A opinião de ...

Nós, a Felicidade e o Silêncio

Voltei aos Diálogos do filósofo romano Séneca (é salutar revisitar alguns clássicos para verificarmos se evoluímos tanto quanto se afirma ou, porventura, se retrocedemos civilizacionalmente). Ao Diálogo “Da Vida Feliz”, de que lembro o seguinte excerto: «O supremo bem é uma força invencível do espírito, conhecedora por experiência, serena nas ações, dotada de grande humanidade, e preocupada com o que com ela [a força] convive…o homem feliz deveria ser cultor da honestidade e viver tranquilo com a virtude…».
Em que medida estamos nós, cidadãos, no caminho simples da felicidade, carregada de harmonia e da prática do bem, conforme ensinava Aristóteles?

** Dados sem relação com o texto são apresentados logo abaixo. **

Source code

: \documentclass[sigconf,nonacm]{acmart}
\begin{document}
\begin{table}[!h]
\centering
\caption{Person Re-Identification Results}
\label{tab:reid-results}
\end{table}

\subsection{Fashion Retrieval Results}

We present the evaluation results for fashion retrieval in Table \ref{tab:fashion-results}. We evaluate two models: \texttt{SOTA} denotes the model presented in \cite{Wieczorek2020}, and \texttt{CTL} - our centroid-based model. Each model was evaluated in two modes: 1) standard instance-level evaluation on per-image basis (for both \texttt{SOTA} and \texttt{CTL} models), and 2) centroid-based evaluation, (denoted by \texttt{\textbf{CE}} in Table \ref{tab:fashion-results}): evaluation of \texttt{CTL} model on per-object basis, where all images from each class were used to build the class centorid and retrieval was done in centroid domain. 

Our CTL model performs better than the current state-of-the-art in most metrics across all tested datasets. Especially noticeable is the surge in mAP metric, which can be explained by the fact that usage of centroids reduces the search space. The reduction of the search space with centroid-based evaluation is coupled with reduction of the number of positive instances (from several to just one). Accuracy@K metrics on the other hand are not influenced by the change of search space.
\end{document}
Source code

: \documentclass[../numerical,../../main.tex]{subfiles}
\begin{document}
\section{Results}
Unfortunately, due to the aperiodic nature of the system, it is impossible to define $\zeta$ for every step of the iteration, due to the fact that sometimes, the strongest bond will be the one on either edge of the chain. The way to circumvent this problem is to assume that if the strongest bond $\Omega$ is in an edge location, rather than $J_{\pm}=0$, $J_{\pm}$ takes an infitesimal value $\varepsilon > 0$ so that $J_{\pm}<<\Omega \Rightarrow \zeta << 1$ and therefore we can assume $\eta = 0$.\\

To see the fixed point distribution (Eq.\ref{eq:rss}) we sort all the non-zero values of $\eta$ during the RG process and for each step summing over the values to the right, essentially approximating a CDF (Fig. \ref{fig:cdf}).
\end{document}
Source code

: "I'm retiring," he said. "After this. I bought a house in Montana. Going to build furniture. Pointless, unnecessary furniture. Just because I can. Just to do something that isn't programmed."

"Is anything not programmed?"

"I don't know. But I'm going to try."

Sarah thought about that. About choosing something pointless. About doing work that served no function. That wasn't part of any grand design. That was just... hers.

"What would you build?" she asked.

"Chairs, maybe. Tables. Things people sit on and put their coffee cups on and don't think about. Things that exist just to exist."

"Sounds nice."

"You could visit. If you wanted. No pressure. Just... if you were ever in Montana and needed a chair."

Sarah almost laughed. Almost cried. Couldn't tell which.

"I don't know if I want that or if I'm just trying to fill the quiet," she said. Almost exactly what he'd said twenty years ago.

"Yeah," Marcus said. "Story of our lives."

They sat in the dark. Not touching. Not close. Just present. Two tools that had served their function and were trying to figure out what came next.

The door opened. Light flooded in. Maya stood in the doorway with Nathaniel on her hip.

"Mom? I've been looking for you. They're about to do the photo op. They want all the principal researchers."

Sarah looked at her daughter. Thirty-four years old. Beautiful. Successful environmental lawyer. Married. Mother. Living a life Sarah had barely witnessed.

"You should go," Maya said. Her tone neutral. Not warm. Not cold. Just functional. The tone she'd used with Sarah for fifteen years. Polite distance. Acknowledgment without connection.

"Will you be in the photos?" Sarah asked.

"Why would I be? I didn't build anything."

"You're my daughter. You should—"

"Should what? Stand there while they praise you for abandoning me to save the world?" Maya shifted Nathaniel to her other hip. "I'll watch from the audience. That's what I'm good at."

Olhemos à nossa volta: o que buscamos com as guerras imensamente “trabalhadas” pela mídia, o que tentamos encontrar na vida quotidiana – já de si breve, tornando-a mais breve ainda, empobrecendo-a, ora com a ganância, ora com a inveja, ora com o ódio? Andamos a ouvir falar permanentemente de guerra (até um homem que fez obra de conforto durante a pandemia – Gouveia e Melo – parece ter-se esquecido, esgrimindo, agora, palavras sobre guerra, sobretudo o princípio nelas implícito: se a Europa for atacada e a NATO nos exigir, nós vamos morrer onde tivermos de morrer para defender a Europa, que é a nossa casa comum”- um claro apoio à guerra, quando ele deveria afirmar, que temos de ser empreendedores da paz…Somos, assim, bombardeados pela necessidade de fazer a guerra. Parecendo nada temer, mantemo-nos num silêncio que queima, que fere, e que, sobretudo, nos torna cúmplices dos senhores da guerra, esquecendo aqueles que mais sofrem: as mulheres e as crianças, vítimas de ódios, somente explicáveis pela mesquinhez individualista do Homem. Silêncio, quase absoluto. Seja sobre a Ucrânia, seja sobre Gaza, seja sobre paragens mais longínquas deste planeta de loucos, somos conduzidos pela mão de quem domina a informação, de quem detém o poder financeiro, colocando-nos próximos do silêncio radical, com consequências drásticas para o futuro, e, ai de nós!, a perda total da felicidade.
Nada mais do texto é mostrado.